### SOURCE DATA

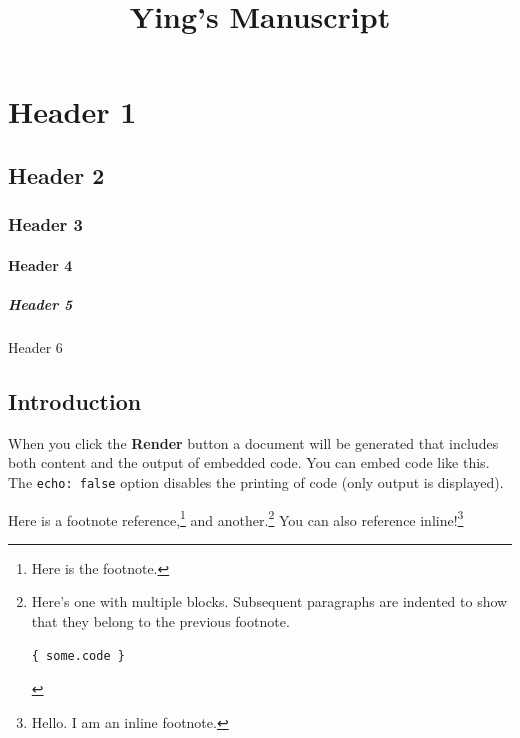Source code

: \documentclass[
  9pt,
  letterpaper,
  DIV=11,
  numbers=noendperiod]{scrartcl}
\title{Ying's Manuscript}
\author{}
\date{}
\let\oldparagraph\paragraph
\renewcommand{\paragraph}[1]{\oldparagraph{#1}\mbox{}}
\let\oldsubparagraph\subparagraph
\renewcommand{\subparagraph}[1]{\oldsubparagraph{#1}\mbox{}}
\begin{document}
\maketitle
\ifdefined\Shaded\renewenvironment{Shaded}{\begin{tcolorbox}[boxrule=0pt, breakable, frame hidden, borderline west={3pt}{0pt}{shadecolor}, sharp corners, enhanced, interior hidden]}{\end{tcolorbox}}\fi

\hypertarget{header-1}{%
\section{Header 1}\label{header-1}}

\hypertarget{header-2}{%
\subsection{Header 2}\label{header-2}}

\hypertarget{header-3}{%
\subsubsection{Header 3}\label{header-3}}

\hypertarget{header-4}{%
\paragraph{Header 4}\label{header-4}}

\hypertarget{header-5}{%
\subparagraph{Header 5}\label{header-5}}

Header 6

\hypertarget{sec-introduction}{%
\subsection{Introduction}\label{sec-introduction}}

When you click the \textbf{Render} button a document will be generated
that includes both content and the output of embedded code. You can
embed code like this. The \texttt{echo:\ false} option disables the
printing of code (only output is displayed).

Here is a footnote reference,\footnote{Here is the footnote.} and
another.\footnote{Here's one with multiple blocks. Subsequent paragraphs
  are indented to show that they belong to the previous footnote.

\begin{Verbatim}
{ some.code }
\end{Verbatim}
} You can also reference inline!\footnote{Hello. I am an inline
  footnote.}
\end{document}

######

PROBLEM DESCRIPTION.
A word-for-word retyping of every record is required, without the pictures.

YOUR RESPONSE.
Source code

: \documentclass[
  9pt,
  letterpaper,
  DIV=11,
  numbers=noendperiod]{scrartcl}
\title{Ying's Manuscript}
\author{}
\date{}
\let\oldparagraph\paragraph
\renewcommand{\paragraph}[1]{\oldparagraph{#1}\mbox{}}
\let\oldsubparagraph\subparagraph
\renewcommand{\subparagraph}[1]{\oldsubparagraph{#1}\mbox{}}
\begin{document}
\maketitle
\ifdefined\Shaded\renewenvironment{Shaded}{\begin{tcolorbox}[boxrule=0pt, breakable, frame hidden, borderline west={3pt}{0pt}{shadecolor}, sharp corners, enhanced, interior hidden]}{\end{tcolorbox}}\fi

\hypertarget{header-1}{%
\section{Header 1}\label{header-1}}

\hypertarget{header-2}{%
\subsection{Header 2}\label{header-2}}

\hypertarget{header-3}{%
\subsubsection{Header 3}\label{header-3}}

\hypertarget{header-4}{%
\paragraph{Header 4}\label{header-4}}

\hypertarget{header-5}{%
\subparagraph{Header 5}\label{header-5}}

Header 6

\hypertarget{sec-introduction}{%
\subsection{Introduction}\label{sec-introduction}}

When you click the \textbf{Render} button a document will be generated
that includes both content and the output of embedded code. You can
embed code like this. The \texttt{echo:\ false} option disables the
printing of code (only output is displayed).

Here is a footnote reference,\footnote{Here is the footnote.} and
another.\footnote{Here's one with multiple blocks. Subsequent paragraphs
  are indented to show that they belong to the previous footnote.

\begin{Verbatim}
{ some.code }
\end{Verbatim}
} You can also reference inline!\footnote{Hello. I am an inline
  footnote.}
\end{document}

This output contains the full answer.